BEGIN Data in this exercise
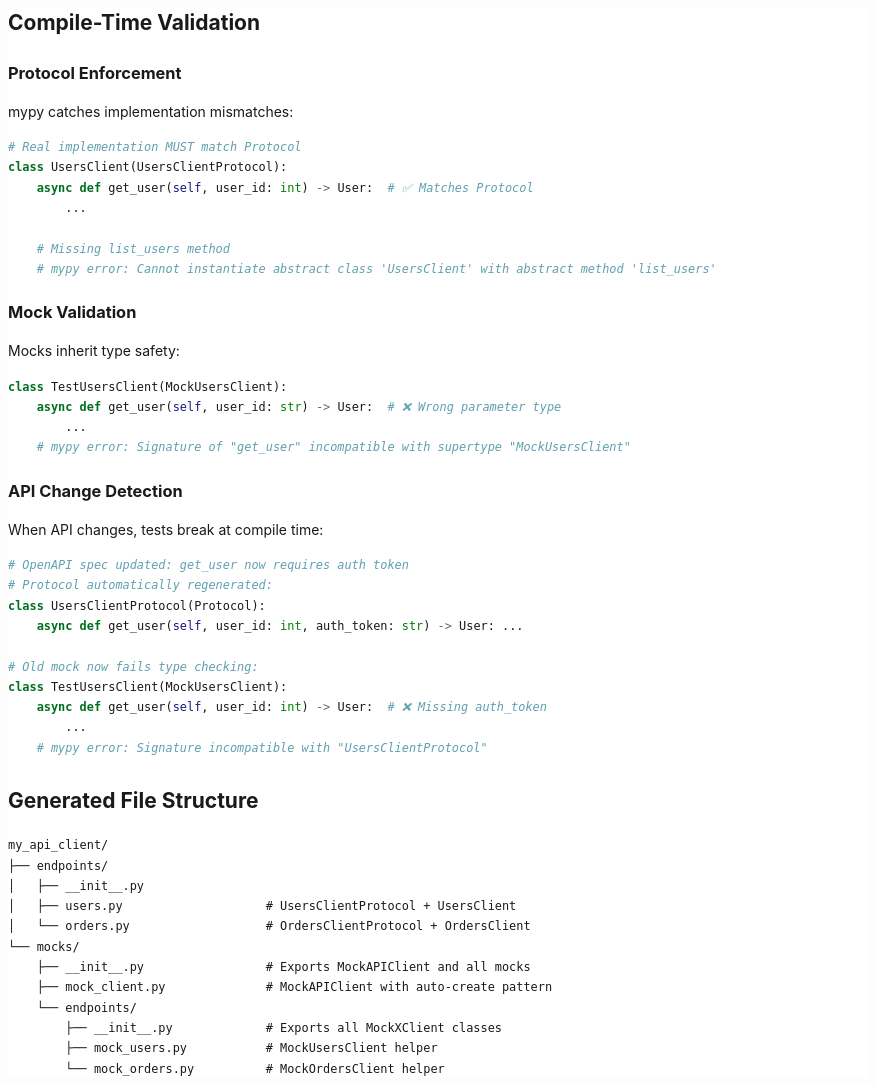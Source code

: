 ## Compile-Time Validation

### Protocol Enforcement

mypy catches implementation mismatches:

```python
# Real implementation MUST match Protocol
class UsersClient(UsersClientProtocol):
    async def get_user(self, user_id: int) -> User:  # ✅ Matches Protocol
        ...

    # Missing list_users method
    # mypy error: Cannot instantiate abstract class 'UsersClient' with abstract method 'list_users'
```

### Mock Validation

Mocks inherit type safety:

```python
class TestUsersClient(MockUsersClient):
    async def get_user(self, user_id: str) -> User:  # ❌ Wrong parameter type
        ...
    # mypy error: Signature of "get_user" incompatible with supertype "MockUsersClient"
```

### API Change Detection

When API changes, tests break at compile time:

```python
# OpenAPI spec updated: get_user now requires auth token
# Protocol automatically regenerated:
class UsersClientProtocol(Protocol):
    async def get_user(self, user_id: int, auth_token: str) -> User: ...

# Old mock now fails type checking:
class TestUsersClient(MockUsersClient):
    async def get_user(self, user_id: int) -> User:  # ❌ Missing auth_token
        ...
    # mypy error: Signature incompatible with "UsersClientProtocol"
```

## Generated File Structure

```
my_api_client/
├── endpoints/
│   ├── __init__.py
│   ├── users.py                    # UsersClientProtocol + UsersClient
│   └── orders.py                   # OrdersClientProtocol + OrdersClient
└── mocks/
    ├── __init__.py                 # Exports MockAPIClient and all mocks
    ├── mock_client.py              # MockAPIClient with auto-create pattern
    └── endpoints/
        ├── __init__.py             # Exports all MockXClient classes
        ├── mock_users.py           # MockUsersClient helper
        └── mock_orders.py          # MockOrdersClient helper
```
END Data in this exercise
**Directions**
When you retype the data above, match every line exactly and leave the pictures behind.

**Exercise response**
Source code

: ## Compile-Time Validation

### Protocol Enforcement

mypy catches implementation mismatches:

```python
# Real implementation MUST match Protocol
class UsersClient(UsersClientProtocol):
    async def get_user(self, user_id: int) -> User:  # ✅ Matches Protocol
        ...

    # Missing list_users method
    # mypy error: Cannot instantiate abstract class 'UsersClient' with abstract method 'list_users'
```

### Mock Validation

Mocks inherit type safety:

```python
class TestUsersClient(MockUsersClient):
    async def get_user(self, user_id: str) -> User:  # ❌ Wrong parameter type
        ...
    # mypy error: Signature of "get_user" incompatible with supertype "MockUsersClient"
```

### API Change Detection

When API changes, tests break at compile time:

```python
# OpenAPI spec updated: get_user now requires auth token
# Protocol automatically regenerated:
class UsersClientProtocol(Protocol):
    async def get_user(self, user_id: int, auth_token: str) -> User: ...

# Old mock now fails type checking:
class TestUsersClient(MockUsersClient):
    async def get_user(self, user_id: int) -> User:  # ❌ Missing auth_token
        ...
    # mypy error: Signature incompatible with "UsersClientProtocol"
```

## Generated File Structure

```
my_api_client/
├── endpoints/
│   ├── __init__.py
│   ├── users.py                    # UsersClientProtocol + UsersClient
│   └── orders.py                   # OrdersClientProtocol + OrdersClient
└── mocks/
    ├── __init__.py                 # Exports MockAPIClient and all mocks
    ├── mock_client.py              # MockAPIClient with auto-create pattern
    └── endpoints/
        ├── __init__.py             # Exports all MockXClient classes
        ├── mock_users.py           # MockUsersClient helper
        └── mock_orders.py          # MockOrdersClient helper
```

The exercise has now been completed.